Ti piace il giallo? C’è anche quello, intricato e tagliente. Sì, ma preferisci il noir e di più lo splatter di Tarantino? Beh, anche quello c’è: tremendo male nero, truce violenza gratuita come il buio di ogni ragione. Ok, va bene, però preferisci l’azione?
So di meravigliarti ma posso dire che durante la lettura mi ha preso l’adrenalina che solo l’inferno d’acciaio che sfrigola di lame, frattaglie e sangue sa rendere emozione. Poi, come se non bastasse, c’è la poesia, la filosofia, la religione e Dio. C’è l’erudizione che si fa popolare, trasposizione avvincente di conoscenza, che precipita rapidamente dalla scrittura alla sostanza del pensiero. E così immersi nella natura che diventa protagonista, le vicende umane si fanno materia viva, dolce e amara, dura e cruda, e l’emozione del momento diventa coinvolgimento.
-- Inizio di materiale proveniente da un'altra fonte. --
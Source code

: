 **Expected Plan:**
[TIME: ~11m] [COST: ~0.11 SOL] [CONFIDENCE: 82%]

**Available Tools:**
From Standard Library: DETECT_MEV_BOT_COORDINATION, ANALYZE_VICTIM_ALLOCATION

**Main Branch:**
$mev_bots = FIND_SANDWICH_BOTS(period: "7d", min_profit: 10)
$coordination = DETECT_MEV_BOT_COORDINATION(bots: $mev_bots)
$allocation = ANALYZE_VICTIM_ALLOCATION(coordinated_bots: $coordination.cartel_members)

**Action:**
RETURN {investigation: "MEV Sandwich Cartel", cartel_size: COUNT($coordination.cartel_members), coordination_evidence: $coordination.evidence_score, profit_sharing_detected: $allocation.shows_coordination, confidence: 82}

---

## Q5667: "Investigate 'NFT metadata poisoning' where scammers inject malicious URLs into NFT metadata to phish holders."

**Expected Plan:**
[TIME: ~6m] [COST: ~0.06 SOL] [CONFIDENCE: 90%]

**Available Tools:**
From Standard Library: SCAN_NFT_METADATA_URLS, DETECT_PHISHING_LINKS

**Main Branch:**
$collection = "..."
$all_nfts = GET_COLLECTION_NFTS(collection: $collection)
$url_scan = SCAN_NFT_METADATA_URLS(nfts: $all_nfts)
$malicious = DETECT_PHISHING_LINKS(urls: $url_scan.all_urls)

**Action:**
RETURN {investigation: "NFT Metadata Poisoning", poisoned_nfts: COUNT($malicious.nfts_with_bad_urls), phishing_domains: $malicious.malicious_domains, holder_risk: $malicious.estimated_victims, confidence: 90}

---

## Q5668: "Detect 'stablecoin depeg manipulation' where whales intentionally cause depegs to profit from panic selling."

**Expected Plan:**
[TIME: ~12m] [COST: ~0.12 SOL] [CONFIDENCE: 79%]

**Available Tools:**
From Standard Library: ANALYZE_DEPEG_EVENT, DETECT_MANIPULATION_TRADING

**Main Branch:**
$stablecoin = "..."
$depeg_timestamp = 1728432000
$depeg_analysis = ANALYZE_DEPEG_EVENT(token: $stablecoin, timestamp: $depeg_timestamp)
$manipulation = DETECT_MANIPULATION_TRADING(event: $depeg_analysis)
Sembra un sogno, un film appunto, invece si vive in presa diretta dentro questa storia di storie, accanto e dentro personaggi svelati nei particolari più intimi, ad occhi aperti con la frenesia dell’attesa insostenibile del capitolo successivo, con la voglia d’intervenire se mai fosse possibile e il fragoroso desiderio di sapere cosa succede alle storie in sospeso da cui dipende l’esito della vicenda che si sta leggendo. La mente vola e le pagine sono carburante che bruciano in fretta tra le mani.
C’è tutto dicevo, la commedia e la tragedia, la farsa, la follia, le contraddizioni del tempo che sono attualissime e su tutto il drammatico confronto con la propria anima specchiata in quelle raccontate che si muovono trascinate da passioni e sensi di colpa su cui tutti noi miseri mortali, giorno per giorno, siamo chiamati a confrontarci.
Il pentimento, la penitenza come motore della storia, la resurrezione come epopea dell’esistenza, gli amori, i conflitti, la lotta e le battaglie che non possono né si devono rinviare o peggio denigrare con la viltà della rassegnazione, la guerra dentro e fuori del nostro essere umani. Insomma gli ingredienti ci sono tutti ma da soli non bastano per sfornare un piatto prelibato, ci vuole l’arte e la maestria, il talento e l’artigianalità unica del funambolo che fa magie con le parole.
Se ti prende, ti avvince, ti fa pensare e se addirittura ne desideri una versione cinematografica nelle mani di un grande regista visionario, non è per te ingordo lettore ma per lui, artista anarchico.
Definire IL PENITENTE un capolavoro è lapalissiano e ho così cominciato a fantasticare su come un regista di talento potrebbe mettere in scena una frase semplice e potente come questa: “… che nulla accade per caso e che la carne altro non è che una parentesi doloroso tra due eternità.”
Nel racconto, ce ne sono tante di queste schegge che trafiggono la mente con la forza della tensione che arriva al culmine della scena, con la prepotenza delle parole che diventano visione. Sono schiaffi. Sono carezze. Sono frecce impietose, dardi roventi che segnano e aprono ferite mai sanate. Ogni lettore troverà le sue, e sono sicuro, maschio o femmina, racconterà di essere stato presente nella scena finale, testimone oculare di una epopea meravigliosa.
Se come diceva Italo Calvino, la poesia è l’arte di far entrare il mare in un bicchiere, un romanzo è l’arte di farci entrare tutta l’esistenza del genere umano, l’incontenibile universo degli universi.